Jane reads about autistic disorders and as she learns more and more about the topic, she begins to make connections to her own experiences. She asks herself "Am I autistic?" after delving into the symptoms of pervasive developmental disorders.
• Early Development
As an adult, Jane remembers little about being a small child but she recollects that her parents often talked about how quiet she was. When visitors came over, she would hide behind the couch and she barely said a word before her third birthday. She didn't walk until she was 18 months old, according to her parents and she refused to go up and down steps, making it necessary for an adult to carry her up and down stairs.
• School Years
Jane was quiet at school and she made very few friends. She was held back in first grade because she had difficulty keeping up with the rest of the students academically and she had speech therapy a few days each week in school. Later, Jane began to excel in class finally graduating in the top 20 in her class. She was painfully shy in school throughout and preferred the company of her teachers to her peers.

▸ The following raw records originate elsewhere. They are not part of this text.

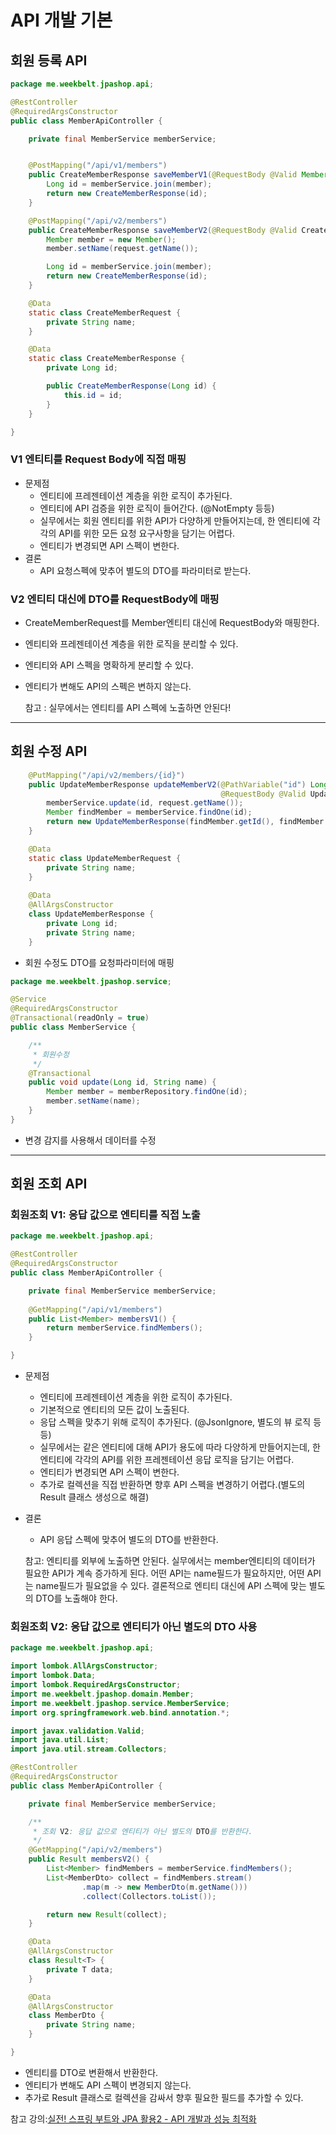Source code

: # API 개발 기본

## 회원 등록 API

```java
package me.weekbelt.jpashop.api;

@RestController
@RequiredArgsConstructor
public class MemberApiController {

    private final MemberService memberService;


    @PostMapping("/api/v1/members")
    public CreateMemberResponse saveMemberV1(@RequestBody @Valid Member member) {
        Long id = memberService.join(member);
        return new CreateMemberResponse(id);
    }

    @PostMapping("/api/v2/members")
    public CreateMemberResponse saveMemberV2(@RequestBody @Valid CreateMemberRequest request) {
        Member member = new Member();
        member.setName(request.getName());

        Long id = memberService.join(member);
        return new CreateMemberResponse(id);
    }

    @Data
    static class CreateMemberRequest {
        private String name;
    }

    @Data
    static class CreateMemberResponse {
        private Long id;

        public CreateMemberResponse(Long id) {
            this.id = id;
        }
    }

}

```

### V1 엔티티를 Request Body에 직접 매핑

- 문제점
  - 엔티티에 프레젠테이션 계층을 위한 로직이 추가된다.
  - 엔티티에 API 검증을 위한 로직이 들어간다. (@NotEmpty 등등)
  - 실무에서는 회원 엔티티를 위한 API가 다양하게 만들어지는데, 한 엔티티에 각각의 API를 위한 모든 요청 요구사항을 담기는 어렵다.
  - 엔티티가 변경되면 API 스펙이 변한다.
- 결론
  - API 요청스펙에 맞추어 별도의 DTO를 파라미터로 받는다.

### V2 엔티티 대신에 DTO를 RequestBody에 매핑

- CreateMemberRequest를 Member엔티티 대신에 RequestBody와 매핑한다.
- 엔티티와 프레젠테이션 계층을 위한 로직을 분리할 수 있다.
- 엔티티와 API 스펙을 명확하게 분리할 수 있다.
- 엔티티가 변해도 API의 스펙은 변하지 않는다.

  참고 : 실무에서는 엔티티를 API 스펙에 노출하면 안된다!

<hr>

## 회원 수정 API

```java
    @PutMapping("/api/v2/members/{id}")
    public UpdateMemberResponse updateMemberV2(@PathVariable("id") Long id,
                                               @RequestBody @Valid UpdateMemberRequest request) {
        memberService.update(id, request.getName());
        Member findMember = memberService.findOne(id);
        return new UpdateMemberResponse(findMember.getId(), findMember.getName());
    }

    @Data
    static class UpdateMemberRequest {
        private String name;
    }
    
    @Data
    @AllArgsConstructor
    class UpdateMemberResponse {
        private Long id;
        private String name;
    }
```

* 회원 수정도 DTO를 요청파라미터에 매핑

```java
package me.weekbelt.jpashop.service;

@Service
@RequiredArgsConstructor
@Transactional(readOnly = true)
public class MemberService {

    /**
     * 회원수정
     */
    @Transactional
    public void update(Long id, String name) {
        Member member = memberRepository.findOne(id);
        member.setName(name);
    }
}

```
* 변경 감지를 사용해서 데이터를 수정

<hr>

## 회원 조회 API

### 회원조회 V1: 응답 값으로 엔티티를 직접 노출

```java
package me.weekbelt.jpashop.api;

@RestController
@RequiredArgsConstructor
public class MemberApiController {

    private final MemberService memberService;
    
    @GetMapping("/api/v1/members")
    public List<Member> membersV1() {
        return memberService.findMembers();
    }

}
```
* 문제점
  * 엔티티에 프레젠테이션 계층을 위한 로직이 추가된다.
  * 기본적으로 엔티티의 모든 값이 노출된다.
  * 응답 스펙을 맞추기 위해 로직이 추가된다. (@JsonIgnore, 별도의 뷰 로직 등등)
  * 실무에서는 같은 엔티티에 대해 API가 용도에 따라 다양하게 만들어지는데, 한 엔티티에 각각의 API를 위한 프레젠테이션 응답 로직을 담기는 어렵다.
  * 엔티티가 변경되면 API 스펙이 변한다.
  * 추가로 컬렉션을 직접 반환하면 향후 API 스펙을 변경하기 어렵다.(별도의 Result 클래스 생성으로 해결)
* 결론
  * API 응답 스펙에 맞추어 별도의 DTO를 반환한다.

  참고: 엔티티를 외부에 노출하면 안된다.
  실무에서는 member엔티티의 데이터가 필요한 API가 계속 증가하게 된다. 어떤 API는 name필드가 필요하지만, 어떤 API는 name필드가 필요없을 수 있다. 결론적으로 엔티티 대신에 API 스펙에 맞는 별도의 DTO를 노출해야 한다.

### 회원조회 V2: 응답 값으로 엔티티가 아닌 별도의 DTO 사용

```java
package me.weekbelt.jpashop.api;

import lombok.AllArgsConstructor;
import lombok.Data;
import lombok.RequiredArgsConstructor;
import me.weekbelt.jpashop.domain.Member;
import me.weekbelt.jpashop.service.MemberService;
import org.springframework.web.bind.annotation.*;

import javax.validation.Valid;
import java.util.List;
import java.util.stream.Collectors;

@RestController
@RequiredArgsConstructor
public class MemberApiController {

    private final MemberService memberService;

    /**
     * 조회 V2: 응답 값으로 엔티티가 아닌 별도의 DTO를 반환한다.
     */
    @GetMapping("/api/v2/members")
    public Result membersV2() {
        List<Member> findMembers = memberService.findMembers();
        List<MemberDto> collect = findMembers.stream()
                .map(m -> new MemberDto(m.getName()))
                .collect(Collectors.toList());

        return new Result(collect);
    }

    @Data
    @AllArgsConstructor
    class Result<T> {
        private T data;
    }

    @Data
    @AllArgsConstructor
    class MemberDto {
        private String name;
    }

}

```

* 엔티티를 DTO로 변환해서 반환한다.
* 엔티티가 변해도 API 스펙이 변경되지 않는다.
* 추가로 Result 클래스로 컬렉션을 감싸서 향후 필요한 필드를 추가할 수 있다.





참고 강의:[실전! 스프링 부트와 JPA 활용2 - API 개발과 성능 최적화](https://www.inflearn.com/course/%EC%8A%A4%ED%94%84%EB%A7%81%EB%B6%80%ED%8A%B8-JPA-API%EA%B0%9C%EB%B0%9C-%EC%84%B1%EB%8A%A5%EC%B5%9C%EC%A0%81%ED%99%94/dashboard)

Now that Jane is an adult, she continues to struggle with social situations but she has managed to make friends and marry. The very idea of a job interview, a party or meetings with the PTA is unnerving. She likes to stick to a routine and becomes a little agitated when there are changes in her schedule. As she learns about autism, she begins to wonder if she meets the criteria for diagnosis.
The main obstacle in answering Jane's question is that it is impossible to evaluate her as a child. Many of the connections she makes to autism occurred in the past; they may no longer be present. For example, avoiding stairs may be a sign of a sensory problem, but as an adult, she may no longer have this challenge. She may have met the criteria when she was a child but not as an adult.

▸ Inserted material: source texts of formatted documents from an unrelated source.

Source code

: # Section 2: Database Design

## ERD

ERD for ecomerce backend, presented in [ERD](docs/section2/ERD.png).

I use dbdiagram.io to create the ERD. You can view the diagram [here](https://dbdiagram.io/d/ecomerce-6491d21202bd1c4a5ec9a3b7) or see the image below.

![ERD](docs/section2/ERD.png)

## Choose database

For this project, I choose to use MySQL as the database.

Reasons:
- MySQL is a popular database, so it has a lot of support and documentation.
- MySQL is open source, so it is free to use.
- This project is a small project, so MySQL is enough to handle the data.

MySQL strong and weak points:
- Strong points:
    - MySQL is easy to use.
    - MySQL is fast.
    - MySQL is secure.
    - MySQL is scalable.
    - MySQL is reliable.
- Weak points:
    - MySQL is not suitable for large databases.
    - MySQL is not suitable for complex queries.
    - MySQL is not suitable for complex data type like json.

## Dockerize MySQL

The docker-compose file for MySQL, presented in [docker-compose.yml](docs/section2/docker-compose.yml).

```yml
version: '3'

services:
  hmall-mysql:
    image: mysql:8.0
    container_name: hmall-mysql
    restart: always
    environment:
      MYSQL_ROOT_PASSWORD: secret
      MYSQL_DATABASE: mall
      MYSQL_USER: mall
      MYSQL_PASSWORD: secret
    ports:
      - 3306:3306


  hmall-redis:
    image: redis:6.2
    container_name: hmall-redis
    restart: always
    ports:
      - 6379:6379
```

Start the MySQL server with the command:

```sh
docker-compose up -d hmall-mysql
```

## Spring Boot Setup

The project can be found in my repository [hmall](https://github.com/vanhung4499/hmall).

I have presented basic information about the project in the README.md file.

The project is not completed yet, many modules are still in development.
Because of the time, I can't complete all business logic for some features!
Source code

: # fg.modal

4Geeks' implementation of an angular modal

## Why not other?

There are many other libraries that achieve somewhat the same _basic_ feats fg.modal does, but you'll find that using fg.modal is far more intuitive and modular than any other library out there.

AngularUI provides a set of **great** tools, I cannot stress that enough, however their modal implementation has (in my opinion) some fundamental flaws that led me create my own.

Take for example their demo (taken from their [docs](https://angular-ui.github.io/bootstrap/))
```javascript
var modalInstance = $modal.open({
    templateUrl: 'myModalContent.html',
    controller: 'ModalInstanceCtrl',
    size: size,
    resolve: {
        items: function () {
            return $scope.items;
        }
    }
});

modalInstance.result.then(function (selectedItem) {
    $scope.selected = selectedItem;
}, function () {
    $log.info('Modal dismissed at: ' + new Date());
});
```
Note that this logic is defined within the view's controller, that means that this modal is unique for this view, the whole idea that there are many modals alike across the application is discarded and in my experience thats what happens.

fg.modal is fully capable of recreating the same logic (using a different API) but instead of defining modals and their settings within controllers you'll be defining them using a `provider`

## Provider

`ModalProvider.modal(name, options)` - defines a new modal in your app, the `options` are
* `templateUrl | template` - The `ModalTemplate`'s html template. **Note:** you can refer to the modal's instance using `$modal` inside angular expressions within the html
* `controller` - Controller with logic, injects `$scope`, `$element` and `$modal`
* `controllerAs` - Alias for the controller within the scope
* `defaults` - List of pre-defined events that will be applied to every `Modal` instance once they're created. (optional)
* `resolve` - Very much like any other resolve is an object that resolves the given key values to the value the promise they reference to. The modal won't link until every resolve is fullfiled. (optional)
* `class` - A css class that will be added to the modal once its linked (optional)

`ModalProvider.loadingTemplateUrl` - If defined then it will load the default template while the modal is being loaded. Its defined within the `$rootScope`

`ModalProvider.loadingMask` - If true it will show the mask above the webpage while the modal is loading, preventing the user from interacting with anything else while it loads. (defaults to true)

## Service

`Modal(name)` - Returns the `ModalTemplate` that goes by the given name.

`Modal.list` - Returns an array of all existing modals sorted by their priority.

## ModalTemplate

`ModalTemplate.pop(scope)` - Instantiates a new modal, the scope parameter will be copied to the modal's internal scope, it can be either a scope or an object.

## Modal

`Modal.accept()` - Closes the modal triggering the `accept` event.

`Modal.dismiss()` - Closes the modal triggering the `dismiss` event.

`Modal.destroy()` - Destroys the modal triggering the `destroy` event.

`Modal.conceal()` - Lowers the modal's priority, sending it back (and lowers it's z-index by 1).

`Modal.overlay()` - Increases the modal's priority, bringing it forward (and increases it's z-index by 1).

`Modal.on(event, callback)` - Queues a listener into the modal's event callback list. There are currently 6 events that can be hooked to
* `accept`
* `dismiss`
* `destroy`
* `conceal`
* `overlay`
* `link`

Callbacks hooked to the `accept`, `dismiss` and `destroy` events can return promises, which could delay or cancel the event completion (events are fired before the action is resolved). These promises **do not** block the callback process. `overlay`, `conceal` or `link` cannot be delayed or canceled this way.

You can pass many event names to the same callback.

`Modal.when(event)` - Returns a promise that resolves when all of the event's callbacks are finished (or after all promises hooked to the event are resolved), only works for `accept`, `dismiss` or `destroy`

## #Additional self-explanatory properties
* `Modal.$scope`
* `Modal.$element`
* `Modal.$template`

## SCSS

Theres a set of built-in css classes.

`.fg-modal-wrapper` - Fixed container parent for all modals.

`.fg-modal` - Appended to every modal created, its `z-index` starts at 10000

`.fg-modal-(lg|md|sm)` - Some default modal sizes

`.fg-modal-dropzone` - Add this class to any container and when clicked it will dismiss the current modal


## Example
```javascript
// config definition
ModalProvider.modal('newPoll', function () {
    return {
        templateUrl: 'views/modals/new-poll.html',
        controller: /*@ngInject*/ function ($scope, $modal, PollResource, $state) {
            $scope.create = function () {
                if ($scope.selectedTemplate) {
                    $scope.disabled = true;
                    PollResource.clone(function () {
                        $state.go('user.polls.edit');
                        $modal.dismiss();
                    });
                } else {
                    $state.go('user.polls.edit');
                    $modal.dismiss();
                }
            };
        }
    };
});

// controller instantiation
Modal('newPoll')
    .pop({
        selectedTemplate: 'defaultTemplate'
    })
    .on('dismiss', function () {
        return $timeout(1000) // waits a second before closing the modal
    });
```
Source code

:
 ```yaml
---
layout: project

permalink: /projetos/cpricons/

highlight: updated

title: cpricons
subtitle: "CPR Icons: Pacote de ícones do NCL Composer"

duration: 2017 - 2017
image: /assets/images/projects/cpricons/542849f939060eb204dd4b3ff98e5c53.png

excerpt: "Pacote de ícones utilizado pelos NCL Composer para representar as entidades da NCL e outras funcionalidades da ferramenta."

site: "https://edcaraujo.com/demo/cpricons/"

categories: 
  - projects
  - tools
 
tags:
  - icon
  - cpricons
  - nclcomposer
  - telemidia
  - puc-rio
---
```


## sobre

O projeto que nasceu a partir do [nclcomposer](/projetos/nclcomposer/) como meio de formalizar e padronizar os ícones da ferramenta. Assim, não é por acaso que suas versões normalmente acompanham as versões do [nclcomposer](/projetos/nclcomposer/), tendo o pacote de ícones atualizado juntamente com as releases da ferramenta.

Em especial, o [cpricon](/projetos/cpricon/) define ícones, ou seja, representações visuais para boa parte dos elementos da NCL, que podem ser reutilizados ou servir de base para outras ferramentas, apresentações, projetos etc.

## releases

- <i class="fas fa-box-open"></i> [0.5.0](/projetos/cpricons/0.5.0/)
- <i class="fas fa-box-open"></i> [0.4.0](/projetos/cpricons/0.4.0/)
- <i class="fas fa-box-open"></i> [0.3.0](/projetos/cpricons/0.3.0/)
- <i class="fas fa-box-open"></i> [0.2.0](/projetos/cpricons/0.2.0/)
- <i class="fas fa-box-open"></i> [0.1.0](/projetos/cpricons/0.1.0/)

What should a person facing this dilemma do?
Problems with Self-Assessment
The glaring problem with self-assessment is subjectivity. It is extremely difficult (if not impossible) to see yourself objectively, which can make assessing the situation problematic. When a person looks at a condition like high functioning autism, he may look back on his personal experiences, picking ones that fit and downplaying ones that don't. In Jane's example, she may not focus on her love for poetry and fiction as well as her interest in visiting the theater or her ability to "read" another person's body language. The focus is on negative aspects of dealing with social situations rather than the positive ones she may have experienced.

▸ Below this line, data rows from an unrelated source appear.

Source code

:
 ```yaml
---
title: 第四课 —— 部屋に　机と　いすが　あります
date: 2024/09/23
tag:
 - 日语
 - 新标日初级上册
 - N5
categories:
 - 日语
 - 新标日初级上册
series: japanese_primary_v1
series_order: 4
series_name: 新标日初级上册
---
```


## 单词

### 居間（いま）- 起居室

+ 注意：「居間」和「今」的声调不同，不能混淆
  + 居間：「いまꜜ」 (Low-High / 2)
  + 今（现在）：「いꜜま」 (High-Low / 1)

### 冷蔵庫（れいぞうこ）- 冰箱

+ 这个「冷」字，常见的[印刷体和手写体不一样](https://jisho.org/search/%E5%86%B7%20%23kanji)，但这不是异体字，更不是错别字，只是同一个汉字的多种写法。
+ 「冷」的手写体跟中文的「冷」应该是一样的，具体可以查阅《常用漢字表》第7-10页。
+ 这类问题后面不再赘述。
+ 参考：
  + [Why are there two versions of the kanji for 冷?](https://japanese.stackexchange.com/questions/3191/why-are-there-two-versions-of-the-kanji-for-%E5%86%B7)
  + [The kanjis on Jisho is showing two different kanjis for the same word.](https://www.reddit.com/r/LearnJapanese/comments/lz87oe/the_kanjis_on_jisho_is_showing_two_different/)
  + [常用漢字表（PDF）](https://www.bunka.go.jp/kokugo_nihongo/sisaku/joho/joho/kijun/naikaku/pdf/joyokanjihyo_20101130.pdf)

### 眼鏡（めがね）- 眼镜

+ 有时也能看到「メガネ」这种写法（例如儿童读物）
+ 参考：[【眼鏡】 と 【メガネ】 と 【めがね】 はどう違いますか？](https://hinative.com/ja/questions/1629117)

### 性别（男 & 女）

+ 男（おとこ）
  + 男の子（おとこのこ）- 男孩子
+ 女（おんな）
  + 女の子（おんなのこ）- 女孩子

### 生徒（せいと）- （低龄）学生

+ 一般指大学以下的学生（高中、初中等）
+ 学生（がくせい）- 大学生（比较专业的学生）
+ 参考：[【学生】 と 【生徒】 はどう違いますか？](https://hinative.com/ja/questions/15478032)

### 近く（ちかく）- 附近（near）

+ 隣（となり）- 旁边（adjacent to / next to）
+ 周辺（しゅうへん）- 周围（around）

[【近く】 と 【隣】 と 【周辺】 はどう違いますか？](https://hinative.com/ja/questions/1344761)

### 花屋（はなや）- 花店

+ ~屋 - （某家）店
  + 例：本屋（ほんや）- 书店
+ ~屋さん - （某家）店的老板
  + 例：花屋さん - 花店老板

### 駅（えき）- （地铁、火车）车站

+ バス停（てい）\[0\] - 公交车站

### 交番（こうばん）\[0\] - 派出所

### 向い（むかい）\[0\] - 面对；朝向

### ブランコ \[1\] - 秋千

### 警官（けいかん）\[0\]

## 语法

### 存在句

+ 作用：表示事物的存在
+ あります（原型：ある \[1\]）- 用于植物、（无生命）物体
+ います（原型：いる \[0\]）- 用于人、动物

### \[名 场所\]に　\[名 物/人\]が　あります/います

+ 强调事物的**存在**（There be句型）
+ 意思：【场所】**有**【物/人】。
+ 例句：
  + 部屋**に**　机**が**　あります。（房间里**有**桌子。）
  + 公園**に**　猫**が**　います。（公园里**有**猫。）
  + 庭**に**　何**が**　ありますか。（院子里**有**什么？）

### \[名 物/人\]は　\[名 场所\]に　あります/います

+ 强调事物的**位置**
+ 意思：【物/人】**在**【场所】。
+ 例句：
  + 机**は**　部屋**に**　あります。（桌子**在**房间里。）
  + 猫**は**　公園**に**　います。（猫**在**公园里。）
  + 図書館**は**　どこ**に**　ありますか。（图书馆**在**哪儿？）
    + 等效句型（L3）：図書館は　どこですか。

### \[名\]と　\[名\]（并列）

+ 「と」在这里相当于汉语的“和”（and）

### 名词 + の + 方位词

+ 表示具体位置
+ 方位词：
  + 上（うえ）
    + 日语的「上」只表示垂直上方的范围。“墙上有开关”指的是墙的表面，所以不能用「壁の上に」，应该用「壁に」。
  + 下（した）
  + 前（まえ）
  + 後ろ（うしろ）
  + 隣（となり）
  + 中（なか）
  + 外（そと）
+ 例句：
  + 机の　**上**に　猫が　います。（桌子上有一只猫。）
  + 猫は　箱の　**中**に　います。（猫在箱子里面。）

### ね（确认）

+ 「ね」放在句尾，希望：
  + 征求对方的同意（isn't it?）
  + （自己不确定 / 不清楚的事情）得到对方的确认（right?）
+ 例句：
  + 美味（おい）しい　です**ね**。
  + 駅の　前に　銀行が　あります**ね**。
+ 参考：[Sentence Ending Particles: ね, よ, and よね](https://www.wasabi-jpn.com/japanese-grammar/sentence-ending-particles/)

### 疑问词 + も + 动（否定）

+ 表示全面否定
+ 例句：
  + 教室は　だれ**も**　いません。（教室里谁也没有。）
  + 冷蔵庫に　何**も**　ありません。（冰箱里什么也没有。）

Assessment can begin with evaluating the situation. Are the symptoms of autism interfering with the ability to function? Autism is a universal condition. People struggle with social situations and they often find comfort in familiar surroundings. Everyone needs sensory input and nearly everyone can relate to sensory overload. A person may focus so intensely on one subject or activity that he loses sight of everything else. It is when these aspects, among others, interfere with the ability to function that a diagnosis and intervention may be necessary.
Relating to Autism
Autism is a universal condition. Typical people face the same challenges as people with autism do from early development through awkward teenage years and into adulthood. In cases of autism, the challenges are magnified to the point that they are unmanageable without guidance. Recovery may be possible and perhaps many adults who would have been diagnosed today were not when they were children. Learning how to navigate the world with an autistic disorder isn't easy but it is possible. This is the goal of behavioral interventions and therapy.
A person asking, "Am I autistic?" may benefit from discussing his concerns with a psychiatrist, physician or neurologist. After evaluation, he may find that while some autistic tendencies that interfere with daily life are present, a plan of action may be in order. Like many other aspects of the autism spectrum, there may be no definitive answer to the question.